Personal information
- Born: 17 January 1985 (age 41)
- Batting: Right-handed
- Bowling: Right-arm medium-fast
- Role: Bowler

International information
- National side: Netherlands (2009–2011);
- ODI debut (cap 76): 5 August 2009 v Ireland
- Last ODI: 26 April 2011 v Ireland
- T20I debut (cap 16): 6 August 2009 v Ireland
- Last T20I: 20 August 2011 v Ireland

Career statistics
| Competition | WODI | WT20I |
| Matches | 3 | 7 |
| Runs scored | 11 | 2 |
| Batting average | 11.00 | – |
| 100s/50s | 0/0 | 0/0 |
| Top score | 6* | 2* |
| Balls bowled | 72 | 128 |
| Wickets | 1 | 3 |
| Bowling average | 51.00 | 54.33 |
| 5 wickets in innings | 0 | 0 |
| 10 wickets in match | 0 | 0 |
| Best bowling | 1/25 | 3/13 |
| Catches/stumpings | 0/– | 0/– |
- Source: CricketArchive, 19 November 2015

= Evelien Gerrits =

Dutch cricketer

Evelien Gerrits (born 17 January 1985) is a former Dutch international cricketer whose career for the Dutch national side spanned from 2009 to 2011.
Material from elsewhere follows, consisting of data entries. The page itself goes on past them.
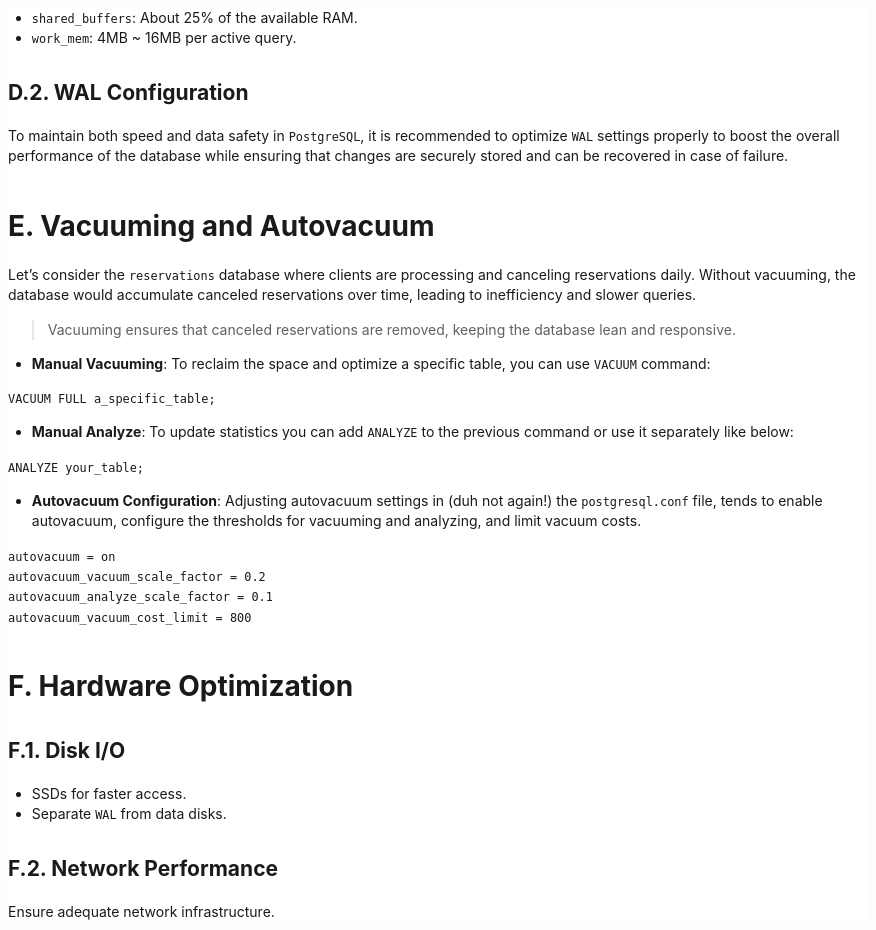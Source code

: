 - `shared_buffers`: About 25% of the available RAM.
- `work_mem`: 4MB ~ 16MB per active query.

## D.2. WAL Configuration

To maintain both speed and data safety in `PostgreSQL`, it is recommended to optimize `WAL` settings properly to boost the overall performance of the database while ensuring that changes are securely stored and can be recovered in case of failure.

# E. Vacuuming and Autovacuum

Let’s consider the `reservations` database where clients are processing and canceling reservations daily. Without vacuuming, the database would accumulate canceled reservations over time, leading to inefficiency and slower queries.

> Vacuuming ensures that canceled reservations are removed, keeping the database lean and responsive.

- **Manual Vacuuming**: To reclaim the space and optimize a specific table, you can use `VACUUM` command:

```
VACUUM FULL a_specific_table;
```

- **Manual Analyze**: To update statistics you can add `ANALYZE` to the previous command or use it separately like below:

```
ANALYZE your_table;
```

- **Autovacuum Configuration**: Adjusting autovacuum settings in (duh not again!) the `postgresql.conf` file, tends to enable autovacuum, configure the thresholds for vacuuming and analyzing, and limit vacuum costs.

```
autovacuum = on
autovacuum_vacuum_scale_factor = 0.2
autovacuum_analyze_scale_factor = 0.1
autovacuum_vacuum_cost_limit = 800
```

# F. Hardware Optimization

## F.1. Disk I/O

- SSDs for faster access.
- Separate `WAL` from data disks.

## F.2. Network Performance

Ensure adequate network infrastructure.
Gerrits made her One Day International (ODI) and Twenty20 International debuts for the Netherlands in consecutive days, with both coming against Ireland in August 2009. The following year, she played several matches at the 2010 ICC Women's Challenge, though with little success. A right-arm pace bowler, Gerrits' best performance for the Netherlands came in April 2011, in a Twenty20 International against Pakistan. Opening the bowling, she dismissed Nida Dar from the first ball of the match, and finished with figures of 3/13, the best by a Dutchwoman in a Twenty20 International. Gerrits took only one wicket across her ODI and T20I career, with her final international coming against Ireland in August 2011.